The RBOS Shareholders Action Group issued proceedings in London's High Court against the bank, former Chief Executive Fred Goodwin, former Chairman Tom McKillop, former investment banking head Johnny Cameron and former finance director Guy Whittaker.
The shareholder group, which said its final claim may be as much as 4 billion pounds ($6 billion), alleges that the bank's directors "sought to mislead shareholders by misrepresenting the underlying strength of the bank and omitting critical information from the 2008 rights issue prospectus."
The group said the GBP4 billion potential claim figure is based on the bank potentially being found liable for losses incurred on the shares issued. RBS declined to comment on the suit.
RBS in April 2008 announced a plan to raise GBP12 billion from shareholders, to shore up capital against a weakening economy and the deteriorating value of credit derivatives and fixed-income securities it held. By October, it needed a government bailout and reported a GBP28 billion net loss for the year. The bank continues to be 81%-owned by the state.

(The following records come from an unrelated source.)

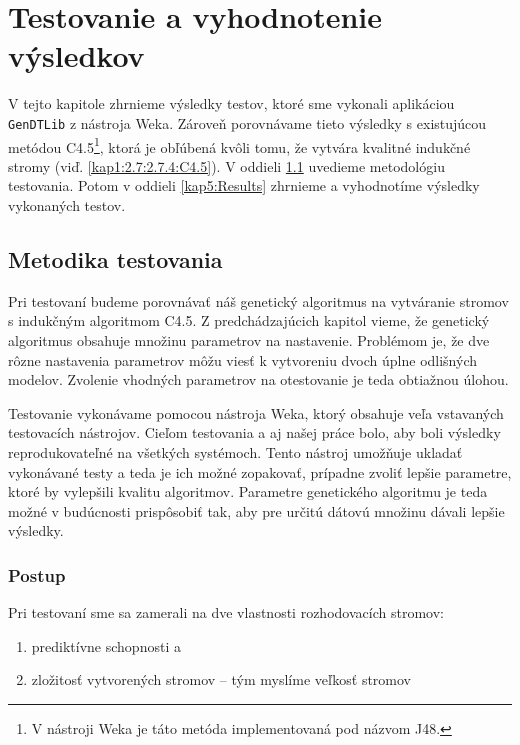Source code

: \chapter{Testovanie a vyhodnotenie výsledkov}
V tejto kapitole zhrnieme výsledky testov, ktoré sme vykonali aplikáciou \verb|GenDTLib| z nástroja Weka. Zároveň porovnávame tieto výsledky s existujúcou metódou C4.5\footnote{V nástroji Weka je táto metóda implementovaná pod názvom J48.}, ktorá je obľúbená kvôli tomu, že vytvára kvalitné indukčné stromy (viď. \ref{kap1:2.7:2.7.4:C4.5}). V oddieli \ref{kap5:Methodology} uvedieme metodológiu testovania. Potom v oddieli \ref{kap5:Results} zhrnieme a vyhodnotíme výsledky vykonaných testov.
\section{Metodika testovania}\label{kap5:Methodology}
Pri testovaní budeme porovnávať náš genetický algoritmus na vytváranie stromov s indukčným algoritmom C4.5. Z predchádzajúcich kapitol vieme, že genetický algoritmus obsahuje množinu parametrov na nastavenie. Problémom je, že dve rôzne nastavenia parametrov môžu viesť k vytvoreniu dvoch úplne odlišných modelov.
Zvolenie vhodných parametrov na otestovanie je teda obtiažnou úlohou.

Testovanie vykonávame pomocou nástroja Weka, ktorý obsahuje veľa vstavaných testovacích nástrojov. Cieľom testovania a aj našej práce bolo, aby boli výsledky reprodukovateľné na všetkých systémoch. Tento nástroj umožňuje ukladať vykonávané testy a teda je ich možné zopakovať, prípadne zvoliť lepšie parametre, ktoré by vylepšili kvalitu algoritmov. Parametre genetického algoritmu je teda možné v budúcnosti prispôsobiť tak, aby pre určitú dátovú množinu dávali lepšie výsledky.

\subsection{Postup}
Pri testovaní sme sa zamerali na dve vlastnosti rozhodovacích stromov:
\begin{enumerate}
\item prediktívne schopnosti a
\item zložitosť vytvorených stromov -- tým myslíme veľkosť stromov
\end{enumerate}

The U.K. financial regulator in a 2011 report said that there had been management failings at RBS but there was not sufficient evidence to bring enforcement actions to tribunal. As part of that report, it studied filings by the bank including the share sale prospectus, and concluded that it didn't have grounds for any enforcement action over the filings.

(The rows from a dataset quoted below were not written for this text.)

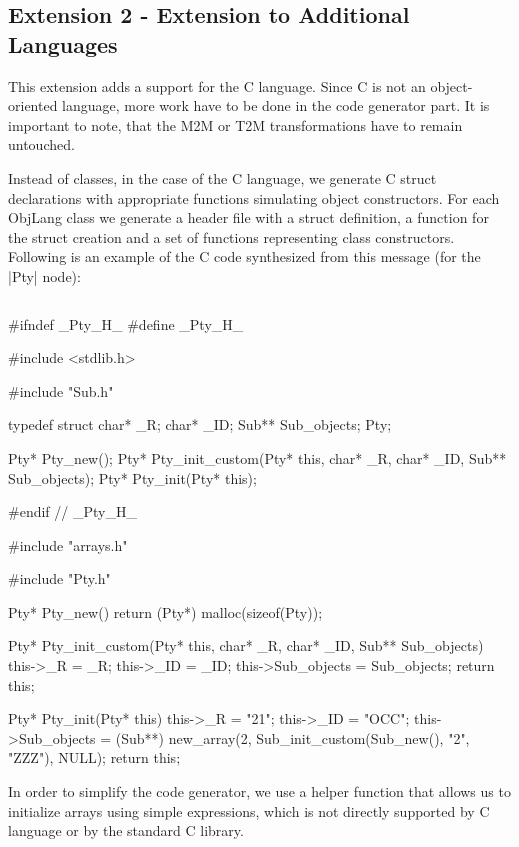 \subsection{Extension 2 - Extension to Additional Languages}
\label{sec:Extension2}

This extension adds a support for the C language.
Since C is not an object-oriented language, more work have to be done in the code generator part.
It is important to note, that the M2M or T2M transformations have to remain untouched.

Instead of classes, in the case of the C language, we generate C struct declarations with appropriate functions simulating object constructors.
For each ObjLang class we generate a header file with a struct definition, a function for the struct creation and a set of functions representing class constructors.
Following is an example of the C code synthesized from this \FIXML message (for the \Scala|Pty| node):
%
\inputminted[fontsize=\fontsize{8}{8},linenos,numbersep=5pt,frame=lines,framesep=2mm]{xml}{listings/example-for-c-code.xml}
%
\begin{ccode}
#ifndef _Pty_H_
#define _Pty_H_

#include <stdlib.h>

#include "Sub.h"

typedef struct {
  char* _R;
  char* _ID;
  Sub** Sub_objects;
} Pty;

Pty* Pty_new();
Pty* Pty_init_custom(Pty* this, char* _R, char* _ID, Sub** Sub_objects);
Pty* Pty_init(Pty* this);

#endif // _Pty_H_	
\end{ccode}
%
\begin{ccode}
#include "arrays.h"

#include "Pty.h"

Pty* Pty_new() {
  return (Pty*) malloc(sizeof(Pty));
}

Pty* Pty_init_custom(Pty* this, char* _R, char* _ID, Sub** Sub_objects) {
  this->_R = _R;
  this->_ID = _ID;
  this->Sub_objects = Sub_objects;
  return this;
}

Pty* Pty_init(Pty* this) {
  this->_R = "21";
  this->_ID = "OCC";
  this->Sub_objects = (Sub**) new_array(2, Sub_init_custom(Sub_new(), "2", "ZZZ"), NULL);
  return this;
}
\end{ccode}

In order to simplify the code generator, we use a helper function  that allows us to initialize arrays using simple expressions, which is not directly supported by C language or by the standard C library.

Earlier that year, the Financial Services Authority had reached an agreement with Mr. Cameron that he wouldn't seek to hold any significant role in the financial services industry. Mr. Cameron at the time said he recognized it as appropriate that he should take his share of responsibility for the bank's losses.
The current case has caused a stir in the U.K. because it raises the prospect of Mr. Goodwin appearing before court. Following the taxpayer bailout Mr. Goodwin became a focus for public angst, his car was vandalized and last year the Scot was stripped of his knighthood by the U.K. government. He has since retreated from public life.
Herbert Smith Freehills spokesman Rohit Grover said the law firm is representing RBS, but declined to comment on the case. He said he couldn't comment on earlier reports that the firm is also representing the former executives.
A separate group of 21 institutions last week launched a similar lawsuit in the London High Court filed against the bank. RBS declined to comment on that suit.